- **TASK STATEMENT**: Each line below should be restated exactly, with nothing dropped.
DATA LISTING below:
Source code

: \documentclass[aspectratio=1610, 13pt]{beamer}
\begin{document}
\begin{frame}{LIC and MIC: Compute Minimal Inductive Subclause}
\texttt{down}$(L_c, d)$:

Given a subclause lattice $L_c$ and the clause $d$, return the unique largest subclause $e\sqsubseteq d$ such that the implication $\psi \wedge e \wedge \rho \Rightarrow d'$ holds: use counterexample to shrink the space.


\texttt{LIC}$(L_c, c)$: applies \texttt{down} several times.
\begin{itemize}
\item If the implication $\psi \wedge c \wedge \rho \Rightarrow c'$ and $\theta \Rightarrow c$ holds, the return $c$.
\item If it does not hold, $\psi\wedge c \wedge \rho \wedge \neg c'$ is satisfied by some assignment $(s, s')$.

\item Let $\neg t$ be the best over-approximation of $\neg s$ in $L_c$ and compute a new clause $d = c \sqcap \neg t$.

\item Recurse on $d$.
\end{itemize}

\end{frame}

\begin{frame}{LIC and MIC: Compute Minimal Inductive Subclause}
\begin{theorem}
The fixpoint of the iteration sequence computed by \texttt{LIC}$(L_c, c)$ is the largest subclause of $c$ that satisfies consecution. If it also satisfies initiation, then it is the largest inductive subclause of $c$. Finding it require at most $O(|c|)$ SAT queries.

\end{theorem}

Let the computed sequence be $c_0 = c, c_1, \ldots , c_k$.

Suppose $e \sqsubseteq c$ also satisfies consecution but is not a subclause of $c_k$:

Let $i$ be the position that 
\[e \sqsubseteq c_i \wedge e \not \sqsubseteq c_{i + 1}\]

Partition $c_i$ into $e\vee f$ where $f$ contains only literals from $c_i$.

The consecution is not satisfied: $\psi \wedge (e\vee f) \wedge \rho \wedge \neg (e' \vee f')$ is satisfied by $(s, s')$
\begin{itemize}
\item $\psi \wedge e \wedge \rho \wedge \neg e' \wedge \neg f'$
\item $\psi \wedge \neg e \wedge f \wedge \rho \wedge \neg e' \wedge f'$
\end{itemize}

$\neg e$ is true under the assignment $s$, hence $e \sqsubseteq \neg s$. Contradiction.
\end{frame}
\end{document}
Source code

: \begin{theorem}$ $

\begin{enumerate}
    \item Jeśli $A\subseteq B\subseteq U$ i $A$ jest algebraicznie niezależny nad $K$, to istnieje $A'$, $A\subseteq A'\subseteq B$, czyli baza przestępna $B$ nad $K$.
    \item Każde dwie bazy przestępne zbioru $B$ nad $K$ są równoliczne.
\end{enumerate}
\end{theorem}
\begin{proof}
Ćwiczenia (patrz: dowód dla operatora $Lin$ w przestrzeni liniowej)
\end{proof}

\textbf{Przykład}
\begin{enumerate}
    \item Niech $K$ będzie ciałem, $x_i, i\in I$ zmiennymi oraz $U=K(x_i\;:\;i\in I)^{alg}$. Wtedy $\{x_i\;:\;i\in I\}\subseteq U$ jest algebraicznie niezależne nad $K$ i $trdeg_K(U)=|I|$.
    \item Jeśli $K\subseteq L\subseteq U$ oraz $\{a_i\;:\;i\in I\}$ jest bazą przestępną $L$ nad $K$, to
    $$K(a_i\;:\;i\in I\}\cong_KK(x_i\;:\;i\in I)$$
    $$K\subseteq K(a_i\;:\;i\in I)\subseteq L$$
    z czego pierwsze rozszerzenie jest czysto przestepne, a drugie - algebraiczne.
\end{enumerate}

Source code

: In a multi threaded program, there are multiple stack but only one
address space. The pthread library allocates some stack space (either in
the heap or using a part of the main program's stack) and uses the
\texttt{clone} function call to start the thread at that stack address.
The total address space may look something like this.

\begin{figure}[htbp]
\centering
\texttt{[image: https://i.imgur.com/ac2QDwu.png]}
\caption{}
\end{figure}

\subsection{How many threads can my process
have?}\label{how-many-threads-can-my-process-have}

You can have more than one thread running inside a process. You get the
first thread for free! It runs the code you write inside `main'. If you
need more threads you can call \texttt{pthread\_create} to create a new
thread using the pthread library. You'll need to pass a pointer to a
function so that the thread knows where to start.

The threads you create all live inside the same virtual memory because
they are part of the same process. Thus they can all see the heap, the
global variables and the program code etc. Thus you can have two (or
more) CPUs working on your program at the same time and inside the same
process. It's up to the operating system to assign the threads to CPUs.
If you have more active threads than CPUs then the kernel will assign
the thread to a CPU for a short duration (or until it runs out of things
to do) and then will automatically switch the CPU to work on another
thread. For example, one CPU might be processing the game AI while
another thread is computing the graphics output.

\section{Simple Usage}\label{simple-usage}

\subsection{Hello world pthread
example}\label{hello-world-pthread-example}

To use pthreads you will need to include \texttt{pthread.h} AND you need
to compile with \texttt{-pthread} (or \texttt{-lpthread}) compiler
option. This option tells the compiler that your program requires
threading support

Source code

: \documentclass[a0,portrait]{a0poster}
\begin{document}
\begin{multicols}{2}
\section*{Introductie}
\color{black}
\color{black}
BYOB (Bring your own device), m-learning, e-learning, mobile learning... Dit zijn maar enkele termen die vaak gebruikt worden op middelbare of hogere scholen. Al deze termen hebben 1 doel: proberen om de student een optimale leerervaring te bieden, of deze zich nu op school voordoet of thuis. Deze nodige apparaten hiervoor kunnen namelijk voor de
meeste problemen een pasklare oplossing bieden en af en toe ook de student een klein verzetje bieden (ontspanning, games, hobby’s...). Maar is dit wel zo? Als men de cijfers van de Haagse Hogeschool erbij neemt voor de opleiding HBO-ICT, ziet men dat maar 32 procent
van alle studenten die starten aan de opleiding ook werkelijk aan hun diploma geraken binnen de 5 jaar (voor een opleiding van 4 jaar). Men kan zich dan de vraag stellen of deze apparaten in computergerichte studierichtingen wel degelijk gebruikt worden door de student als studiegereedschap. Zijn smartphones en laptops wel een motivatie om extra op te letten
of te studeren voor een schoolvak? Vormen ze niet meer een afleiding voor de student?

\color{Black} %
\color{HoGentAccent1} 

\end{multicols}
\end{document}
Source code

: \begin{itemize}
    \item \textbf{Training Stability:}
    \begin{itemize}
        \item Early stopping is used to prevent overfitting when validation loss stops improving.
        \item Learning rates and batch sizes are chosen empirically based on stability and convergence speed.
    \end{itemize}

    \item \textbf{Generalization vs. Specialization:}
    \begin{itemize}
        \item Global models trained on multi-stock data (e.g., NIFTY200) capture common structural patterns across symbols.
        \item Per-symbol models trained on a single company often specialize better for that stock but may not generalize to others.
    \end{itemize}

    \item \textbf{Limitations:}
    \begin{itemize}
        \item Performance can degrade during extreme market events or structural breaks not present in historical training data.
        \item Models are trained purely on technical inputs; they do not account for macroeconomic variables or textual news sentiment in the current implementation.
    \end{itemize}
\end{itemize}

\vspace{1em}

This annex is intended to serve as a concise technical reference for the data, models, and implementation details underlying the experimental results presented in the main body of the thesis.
End of DATA LISTING.
- **ANSWER TO THIS EXERCISE**:
Source code

: \documentclass[aspectratio=1610, 13pt]{beamer}
\begin{document}
\begin{frame}{LIC and MIC: Compute Minimal Inductive Subclause}
\texttt{down}$(L_c, d)$:

Given a subclause lattice $L_c$ and the clause $d$, return the unique largest subclause $e\sqsubseteq d$ such that the implication $\psi \wedge e \wedge \rho \Rightarrow d'$ holds: use counterexample to shrink the space.


\texttt{LIC}$(L_c, c)$: applies \texttt{down} several times.
\begin{itemize}
\item If the implication $\psi \wedge c \wedge \rho \Rightarrow c'$ and $\theta \Rightarrow c$ holds, the return $c$.
\item If it does not hold, $\psi\wedge c \wedge \rho \wedge \neg c'$ is satisfied by some assignment $(s, s')$.

\item Let $\neg t$ be the best over-approximation of $\neg s$ in $L_c$ and compute a new clause $d = c \sqcap \neg t$.

\item Recurse on $d$.
\end{itemize}

\end{frame}

\begin{frame}{LIC and MIC: Compute Minimal Inductive Subclause}
\begin{theorem}
The fixpoint of the iteration sequence computed by \texttt{LIC}$(L_c, c)$ is the largest subclause of $c$ that satisfies consecution. If it also satisfies initiation, then it is the largest inductive subclause of $c$. Finding it require at most $O(|c|)$ SAT queries.

\end{theorem}

Let the computed sequence be $c_0 = c, c_1, \ldots , c_k$.

Suppose $e \sqsubseteq c$ also satisfies consecution but is not a subclause of $c_k$:

Let $i$ be the position that 
\[e \sqsubseteq c_i \wedge e \not \sqsubseteq c_{i + 1}\]

Partition $c_i$ into $e\vee f$ where $f$ contains only literals from $c_i$.

The consecution is not satisfied: $\psi \wedge (e\vee f) \wedge \rho \wedge \neg (e' \vee f')$ is satisfied by $(s, s')$
\begin{itemize}
\item $\psi \wedge e \wedge \rho \wedge \neg e' \wedge \neg f'$
\item $\psi \wedge \neg e \wedge f \wedge \rho \wedge \neg e' \wedge f'$
\end{itemize}

$\neg e$ is true under the assignment $s$, hence $e \sqsubseteq \neg s$. Contradiction.
\end{frame}
\end{document}
Source code

: \begin{theorem}$ $

\begin{enumerate}
    \item Jeśli $A\subseteq B\subseteq U$ i $A$ jest algebraicznie niezależny nad $K$, to istnieje $A'$, $A\subseteq A'\subseteq B$, czyli baza przestępna $B$ nad $K$.
    \item Każde dwie bazy przestępne zbioru $B$ nad $K$ są równoliczne.
\end{enumerate}
\end{theorem}
\begin{proof}
Ćwiczenia (patrz: dowód dla operatora $Lin$ w przestrzeni liniowej)
\end{proof}

\textbf{Przykład}
\begin{enumerate}
    \item Niech $K$ będzie ciałem, $x_i, i\in I$ zmiennymi oraz $U=K(x_i\;:\;i\in I)^{alg}$. Wtedy $\{x_i\;:\;i\in I\}\subseteq U$ jest algebraicznie niezależne nad $K$ i $trdeg_K(U)=|I|$.
    \item Jeśli $K\subseteq L\subseteq U$ oraz $\{a_i\;:\;i\in I\}$ jest bazą przestępną $L$ nad $K$, to
    $$K(a_i\;:\;i\in I\}\cong_KK(x_i\;:\;i\in I)$$
    $$K\subseteq K(a_i\;:\;i\in I)\subseteq L$$
    z czego pierwsze rozszerzenie jest czysto przestepne, a drugie - algebraiczne.
\end{enumerate}

Source code

: In a multi threaded program, there are multiple stack but only one
address space. The pthread library allocates some stack space (either in
the heap or using a part of the main program's stack) and uses the
\texttt{clone} function call to start the thread at that stack address.
The total address space may look something like this.

\begin{figure}[htbp]
\centering
\texttt{[image: https://i.imgur.com/ac2QDwu.png]}
\caption{}
\end{figure}

\subsection{How many threads can my process
have?}\label{how-many-threads-can-my-process-have}

You can have more than one thread running inside a process. You get the
first thread for free! It runs the code you write inside `main'. If you
need more threads you can call \texttt{pthread\_create} to create a new
thread using the pthread library. You'll need to pass a pointer to a
function so that the thread knows where to start.

The threads you create all live inside the same virtual memory because
they are part of the same process. Thus they can all see the heap, the
global variables and the program code etc. Thus you can have two (or
more) CPUs working on your program at the same time and inside the same
process. It's up to the operating system to assign the threads to CPUs.
If you have more active threads than CPUs then the kernel will assign
the thread to a CPU for a short duration (or until it runs out of things
to do) and then will automatically switch the CPU to work on another
thread. For example, one CPU might be processing the game AI while
another thread is computing the graphics output.

\section{Simple Usage}\label{simple-usage}

\subsection{Hello world pthread
example}\label{hello-world-pthread-example}

To use pthreads you will need to include \texttt{pthread.h} AND you need
to compile with \texttt{-pthread} (or \texttt{-lpthread}) compiler
option. This option tells the compiler that your program requires
threading support

Source code

: \documentclass[a0,portrait]{a0poster}
\begin{document}
\begin{multicols}{2}
\section*{Introductie}
\color{black}
\color{black}
BYOB (Bring your own device), m-learning, e-learning, mobile learning... Dit zijn maar enkele termen die vaak gebruikt worden op middelbare of hogere scholen. Al deze termen hebben 1 doel: proberen om de student een optimale leerervaring te bieden, of deze zich nu op school voordoet of thuis. Deze nodige apparaten hiervoor kunnen namelijk voor de
meeste problemen een pasklare oplossing bieden en af en toe ook de student een klein verzetje bieden (ontspanning, games, hobby’s...). Maar is dit wel zo? Als men de cijfers van de Haagse Hogeschool erbij neemt voor de opleiding HBO-ICT, ziet men dat maar 32 procent
van alle studenten die starten aan de opleiding ook werkelijk aan hun diploma geraken binnen de 5 jaar (voor een opleiding van 4 jaar). Men kan zich dan de vraag stellen of deze apparaten in computergerichte studierichtingen wel degelijk gebruikt worden door de student als studiegereedschap. Zijn smartphones en laptops wel een motivatie om extra op te letten
of te studeren voor een schoolvak? Vormen ze niet meer een afleiding voor de student?

\color{Black} %
\color{HoGentAccent1} 

\end{multicols}
\end{document}
Source code

: \begin{itemize}
    \item \textbf{Training Stability:}
    \begin{itemize}
        \item Early stopping is used to prevent overfitting when validation loss stops improving.
        \item Learning rates and batch sizes are chosen empirically based on stability and convergence speed.
    \end{itemize}

    \item \textbf{Generalization vs. Specialization:}
    \begin{itemize}
        \item Global models trained on multi-stock data (e.g., NIFTY200) capture common structural patterns across symbols.
        \item Per-symbol models trained on a single company often specialize better for that stock but may not generalize to others.
    \end{itemize}

    \item \textbf{Limitations:}
    \begin{itemize}
        \item Performance can degrade during extreme market events or structural breaks not present in historical training data.
        \item Models are trained purely on technical inputs; they do not account for macroeconomic variables or textual news sentiment in the current implementation.
    \end{itemize}
\end{itemize}

\vspace{1em}

This annex is intended to serve as a concise technical reference for the data, models, and implementation details underlying the experimental results presented in the main body of the thesis.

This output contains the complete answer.